Damals war der Verdacht, dass ein Militär Sonnenstörungen vermutete, die Explosion, aber die Forschung wurde bisher klassifiziert. Seit der Freigabe hat eine Gruppe von zivilen Forschern den Vorfall erneut aufgegriffen und den Verdacht des Militärs bestätigt: Sonneneffekte waren schuld.

Der Schlüssel liegt darin, wie die Minen zur Explosion gebracht werden. Jede Mine verfügt über einen Magnetsensor, der subtile Änderungen in Magnetfeldern erkennen kann. Wenn ein vorbeifahrendes Schiff mit seiner Metallhülle zu nahe an die Minen driftet, würde das geänderte Magnetfeld den Zünder auslösen.
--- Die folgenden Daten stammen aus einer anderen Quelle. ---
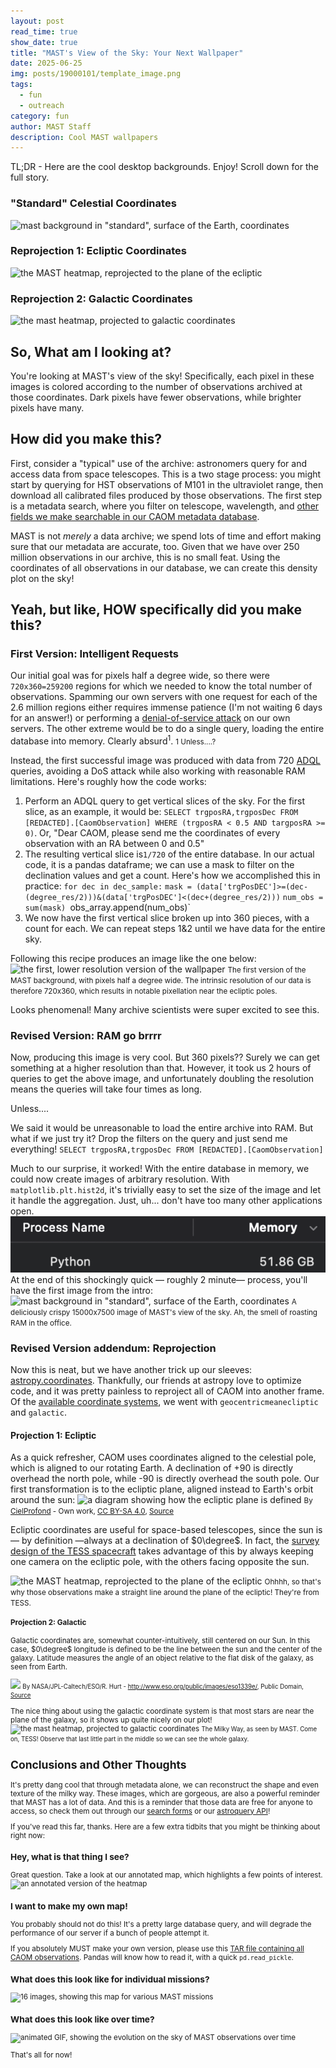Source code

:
 ```yaml
---
layout: post
read_time: true
show_date: true
title: "MAST's View of the Sky: Your Next Wallpaper"
date: 2025-06-25
img: posts/19000101/template_image.png
tags:
  - fun
  - outreach
category: fun
author: MAST Staff
description: Cool MAST wallpapers
---
```


TL;DR - Here are the cool desktop backgrounds. Enjoy! Scroll down for the full story.
### "Standard" Celestial Coordinates
![mast background in "standard", surface of the Earth, coordinates](assets/img/posts/20250625/mast_wallpaper_blue.png)

### Reprojection 1: Ecliptic Coordinates
![the MAST heatmap, reprojected to the plane of the ecliptic](assets/img/posts/20250625/mast_wallpaper_ecl_blue.png)
### Reprojection 2: Galactic Coordinates
![the mast heatmap, projected to galactic coordinates](assets/img/posts/20250625/mast_wallpaper_gal_blue.png)

## So, What am I looking at?
You're looking at MAST's view of the sky! Specifically, each pixel in these images is colored according to the number of observations archived at those coordinates. Dark pixels have fewer observations, while brighter pixels have many.

## How did you make this?
First, consider a "typical" use of the archive: astronomers query for and access data from space telescopes. This is a two stage process: you might start by querying for HST observations of M101 in the ultraviolet range, then download all calibrated files produced by those observations. The first step is a metadata search, where you filter on telescope, wavelength, and [other fields we make searchable in our CAOM metadata database](https://mast.stsci.edu/api/v0/_c_a_o_mfields.html).

MAST is not *merely* a data archive; we spend lots of time and effort making sure that our metadata are accurate, too. Given that we have over 250 million observations in our archive, this is no small feat. Using the coordinates of all observations in our database, we can create this density plot on the sky!
## Yeah, but like, HOW specifically did you make this?

### First Version: Intelligent Requests
Our initial goal was for pixels half a degree wide, so there were `720x360=259200` regions for which we needed to know the total number of observations. Spamming our own servers with one request for each of the 2.6 million regions either requires immense patience (I'm not waiting 6 days for an answer!) or performing a [denial-of-service attack](https://en.wikipedia.org/wiki/Denial-of-service_attack) on our own servers. The other extreme would be to do a single query, loading the entire database into memory. Clearly absurd<sup>1</sup>.
<small>1 Unless....?</small>

Instead, the first successful image was produced with data from 720 [ADQL](https://en.wikipedia.org/wiki/Astronomical_Data_Query_Language) queries, avoiding a DoS attack while also working with reasonable RAM limitations. Here's roughly how the code works:
1. Perform an ADQL query to get vertical slices of the sky. For the first slice, as an example, it would be: `SELECT trgposRA,trgposDec FROM [REDACTED].[CaomObservation] WHERE (trgposRA < 0.5 AND targposRA >= 0)`. Or, "Dear CAOM, please send me the coordinates of every observation with an RA between 0 and 0.5"
2. The resulting vertical slice is`1/720` of the entire database. In our actual code, it is a pandas dataframe; we can use a mask to filter on the declination values and get a count. Here's how we accomplished this in practice:
	`for dec in dec_sample:`
		`mask = (data['trgPosDEC']>=(dec-(degree_res/2)))&(data['trgPosDEC']<(dec+(degree_res/2)))`
		`num_obs = sum(mask)
		`obs_array.append(num_obs)`
3. We now have the first vertical slice broken up into 360 pieces, with a count for each. We can repeat steps 1&2 until we have data for the entire sky.

Following this recipe produces an image like the one below:
![the first, lower resolution version of the wallpaper](mast_wallpaper_blue_og.png)
<small>The first version of the MAST background, with pixels half a degree wide. The intrinsic resolution of our data is therefore 720x360, which results in notable pixellation near the ecliptic poles. </small>

Looks phenomenal! Many archive scientists were super excited to see this.
### Revised Version: RAM go brrrr
Now, producing this image is very cool. But 360 pixels?? Surely we can get something at a higher resolution than that. However, it took us 2 hours of queries to get the above image, and unfortunately doubling the resolution means the queries will take four times as long.

Unless....

We said it would be unreasonable to load the entire archive into RAM. But what if we just try it? Drop the filters on the query and just send me everything!
`SELECT trgposRA,trgposDec FROM [REDACTED].[CaomObservation]`

Much to our surprise, it worked! With the entire database in memory, we could now create images of arbitrary resolution. With `matplotlib.plt.hist2d`, it's trivially easy to set the size of the image and let it handle the aggregation. Just, uh... don't have too many other applications open.
![a screenshot showing that Python is currently consuming 51.86GB of RAM](assets/img/posts/20250625/brrrrr.png)
At the end of this shockingly quick — roughly 2 minute— process, you'll have the first image from the intro:
![mast background in "standard", surface of the Earth, coordinates](assets/img/posts/20250625/mast_wallpaper_blue.png)
<small>A deliciously crispy 15000x7500 image of MAST's view of the sky. Ah, the smell of roasting RAM in the office.</small>
### Revised Version addendum: Reprojection
Now this is neat, but we have another trick up our sleeves: [astropy.coordinates](https://docs.astropy.org/en/stable/coordinates/index.html). Thankfully, our friends at astropy love to optimize code, and it was pretty painless to reproject all of CAOM into another frame. Of the [available coordinate systems](https://docs.astropy.org/en/stable/coordinates/index.html#module-astropy.coordinates.builtin_frames), we went with `geocentricmeanecliptic` and `galactic`. 

#### Projection 1: Ecliptic
As a quick refresher, CAOM uses coordinates aligned to the celestial pole, which is aligned to our rotating Earth. A declination of +90 is directly overhead the north pole, while -90 is directly overhead the south pole. Our first transformation is to the ecliptic plane, aligned instead to Earth's orbit around the sun:
![a diagram showing how the ecliptic plane is defined](Earths_orbit_and_ecliptic.svg)
<small>By <a href="//commons.wikimedia.org/wiki/User:CielProfond" title="User:CielProfond">CielProfond</a> - <span class="int-own-work" lang="en">Own work</span>, <a href="https://creativecommons.org/licenses/by-sa/4.0" title="Creative Commons Attribution-Share Alike 4.0">CC BY-SA 4.0</a>, <a href="https://commons.wikimedia.org/w/index.php?curid=156276169">Source</a> </small>

Ecliptic coordinates are useful for space-based telescopes, since the sun is — by definition —always at a declination of $0\degree$. In fact, the [survey design of the TESS spacecraft](https://youtu.be/Q4KjvPIbgMI&t=115) takes advantage of this by always keeping one camera on the ecliptic pole, with the others facing opposite the sun.

![the MAST heatmap, reprojected to the plane of the ecliptic](assets/img/posts/20250625/mast_wallpaper_ecl_blue.png)
<small>Ohhhh, so that's why those observations make a straight line around the plane of the ecliptic! They're from TESS.</smalll>
#### Projection 2: Galactic
Galactic coordinates are, somewhat counter-intuitively, still centered on our Sun. In this case, $0\degree$ longitude is defined to be the line between the sun and the center of the galaxy. Latitude measures the angle of an object relative to the flat disk of the galaxy, as seen from Earth.

![](assets/img/posts/20250625/mw.jpg)
<small>By NASA/JPL-Caltech/ESO/R. Hurt - <a rel="nofollow" class="external free" href="http://www.eso.org/public/images/eso1339e/">http://www.eso.org/public/images/eso1339e/</a>, Public Domain, <a href="https://commons.wikimedia.org/w/index.php?curid=28274906">Source</a></small>

The nice thing about using the galactic coordinate system is that most stars are near the plane of the galaxy, so it shows up quite nicely on our plot!
![the mast heatmap, projected to galactic coordinates](assets/img/posts/20250625/mast_wallpaper_gal_blue.png)
<small>The Milky Way, as seen by MAST. Come on, TESS! Observe that last little part in the middle so we can see the whole galaxy.</small>
## Conclusions and Other Thoughts
It's pretty dang cool that through metadata alone, we can reconstruct the shape and even texture of the milky way. These images, which are gorgeous, are also a powerful reminder that MAST has a lot of data. And this is a reminder that those data are free for anyone to access, so check them out through our [search forms](https://mast.stsci.edu/search/ui) or our [astroquery API](https://spacetelescope.github.io/mast_notebooks/intro.html)!

If you've read this far, thanks. Here are a few extra tidbits that you might be thinking about right now:
### Hey, what is that thing I see?
Great question. Take a look at our annotated map, which highlights a few points of interest.
![an annotated version of the heatmap](annotated.png)

### I want to make my own map!
You probably should not do this! It's a pretty large database query, and will degrade the performance of our server if a bunch of people attempt it.

If you absolutely MUST make your own version, please use this [TAR file containing all CAOM observations](https://stsci.box.com/s/ok36t5mmczw6jjj4d6kcmsiiur6vmh1m). Pandas will know how to read it, with a quick `pd.read_pickle`.

### What does this look like for individual missions?
![16 images, showing this map for various MAST missions](assets/img/posts/20250625/mast_missions.png)

### What does this look like over time?
![animated GIF, showing the evolution on the sky of MAST observations over time](assets/img/posts/20250625/mast_movie.gif)

That's all for now!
Leider gibt es viele Möglichkeiten, ein Magnetfeld zu verändern, abgesehen von den Schiffsrümpfen. Eine bedeutende Quelle für Magnetfelder ist die Sonne, die das stärkste Magnetfeld im Sonnensystem erzeugt. Gelegentlich können große Ausbrüche von der Oberfläche der Sonne – sogenannte Sonneneruptionen – riesige Schwaden magnetischen Materials in Richtung Erde schießen.

Wenn diese Sonneneruptionen die Erde erreichen, können sie alle Arten von magnetischen Störungen verursachen. In ihrer mildesten Form sind sie für das Nordlicht und andere Auroras verantwortlich. Im schlimmsten Fall können sie sich mit GPS-Systemen herumschlagen, die Kommunikation stören und in einem besonders bemerkenswerten Fall fast einen Atomkrieg beginnen.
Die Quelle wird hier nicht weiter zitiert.